Selected article for: "data set and rate ratio"

Author: Pollack, Catherine C; Gilbert-Diamond, Diane; Alford-Teaster, Jennifer A; Onega, Tracy
Title: Language and Sentiment Regarding Telemedicine and COVID-19 on Twitter: Longitudinal Infodemiology Study
  • Cord-id: 378xtw77
  • Document date: 2021_6_21
  • ID: 378xtw77
    Snippet: BACKGROUND: The COVID-19 pandemic has necessitated a rapid shift in how individuals interact with and receive fundamental services, including health care. Although telemedicine is not a novel technology, previous studies have offered mixed opinions surrounding its utilization. However, there exists a dearth of research on how these opinions have evolved over the course of the current pandemic.
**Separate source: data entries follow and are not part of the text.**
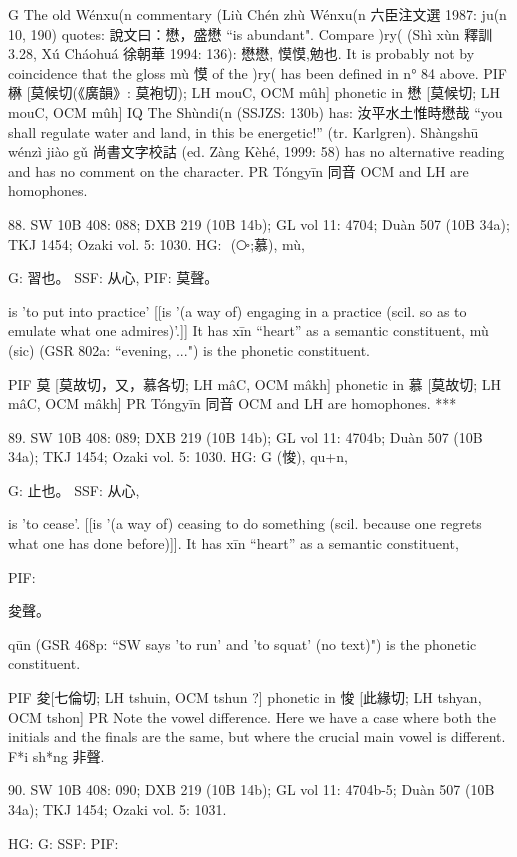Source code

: G	The old Wénxu(n commentary (Liù Chén zhù Wénxu(n 六臣注文選 1987: ju(n 10, 190) quotes: 說文曰：懋，盛懋 ``is abundant".
    Compare )ry( (Shì xùn 釋訓 3.28, Xú Cháohuá 徐朝華 1994: 136): 懋懋, 慔慔,勉也. It is probably not by coincidence that the gloss mù 慔 of the )ry( has been defined in n° 84 above.
PIF     楙 [莫候切(《廣韻》: 莫袍切); LH mouC, OCM mûh] phonetic in 懋 [莫候切; LH mouC, OCM mûh]
IQ The Shùndi(n (SSJZS: 130b) has: 汝平水土惟時懋哉 ``you shall regulate water and land, in this be energetic!'' (tr. Karlgren). Shàngshū wénzì jiào gǔ 尚書文字校詁 (ed. Zàng Kèhé, 1999: 58) has no alternative reading and has no comment on the character.
PR   Tóngyīn 同音 OCM and LH are homophones.

88. SW 10B 408: 088; DXB 219 (10B 14b); GL vol 11: 4704; Duàn 507 (10B 34a); TKJ 1454; Ozaki vol. 5: 1030.
HG:  (⧂;慕), mù,

G:	習也。
SSF: 从心,
PIF: 莫聲。

is 'to put into practice' [[is '(a way of) engaging in a practice (scil. so as to emulate what one admires)'.]]
It has xīn ``heart'' as a semantic constituent,
mù (sic) (GSR 802a: ``evening, ...") is the phonetic constituent.

PIF     莫 [莫故切，又，慕各切; LH mâC, OCM mâkh] phonetic in 慕 [莫故切; LH mâC, OCM mâkh]
PR	Tóngyīn 同音 OCM and LH are homophones.
***



89. SW 10B 408: 089; DXB 219 (10B 14b); GL vol 11: 4704b; Duàn 507 (10B 34a); TKJ 1454; Ozaki vol. 5: 1030.
HG: G (悛), qu+n,

G:	止也。
SSF: 从心,

is 'to cease'. [[is '(a way of) ceasing to do something (scil. because one regrets what one has done before)]].
It has xīn ``heart'' as a semantic constituent,

PIF:

夋聲。

qūn (GSR 468p: ``SW says 'to run' and 'to squat' (no text)") is the phonetic constituent.

PIF     夋[七倫切; LH tshuin, OCM tshun ?] phonetic in 悛 [此緣切; LH tshyan, OCM tshon]
PR	Note the vowel difference. Here we have a case where both the initials and the finals are the same, but where the crucial main vowel is different. F*i sh*ng 非聲.

90. SW 10B 408: 090; DXB 219 (10B 14b); GL vol 11: 4704b-5; Duàn 507 (10B 34a); TKJ 1454; Ozaki vol. 5: 1031.


HG:
G: SSF: PIF:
OBJECTIVE: This study aims to evaluate how the language and sentiment surrounding telemedicine has evol
    Document: BACKGROUND: The COVID-19 pandemic has necessitated a rapid shift in how individuals interact with and receive fundamental services, including health care. Although telemedicine is not a novel technology, previous studies have offered mixed opinions surrounding its utilization. However, there exists a dearth of research on how these opinions have evolved over the course of the current pandemic. OBJECTIVE: This study aims to evaluate how the language and sentiment surrounding telemedicine has evolved throughout the COVID-19 pandemic. METHODS: Tweets published between January 1, 2020, and April 24, 2021, containing at least one telemedicine-related and one COVID-19–related search term (“telemedicine-COVID”) were collected from the Twitter full archive search (N=351,718). A comparator sample containing only COVID-19 terms (“general-COVID”) was collected and sampled based on the daily distribution of telemedicine-COVID tweets. In addition to analyses of retweets and favorites, sentiment analysis was performed on both data sets in aggregate and within a subset of tweets receiving the top 100 most and least retweets. RESULTS: Telemedicine gained prominence during the early stages of the pandemic (ie, March through May 2020) before leveling off and reaching a steady state from June 2020 onward. Telemedicine-COVID tweets had a 21% lower average number of retweets than general-COVID tweets (incidence rate ratio 0.79, 95% CI 0.63-0.99; P=.04), but there was no difference in favorites. A majority of telemedicine-COVID tweets (180,295/351,718, 51.3%) were characterized as “positive,” compared to only 38.5% (135,434/351,401) of general-COVID tweets (P<.001). This trend was also true on a monthly level from March 2020 through April 2021. The most retweeted posts in both telemedicine-COVID and general-COVID data sets were authored by journalists and politicians. Whereas the majority of the most retweeted posts within the telemedicine-COVID data set were positive (55/101, 54.5%), a plurality of the most retweeted posts within the general-COVID data set were negative (44/89, 49.4%; P=.01). CONCLUSIONS: During the COVID-19 pandemic, opinions surrounding telemedicine evolved to become more positive, especially when compared to the larger pool of COVID-19–related tweets. Decision makers should capitalize on these shifting public opinions to invest in telemedicine infrastructure and ensure its accessibility and success in a postpandemic world.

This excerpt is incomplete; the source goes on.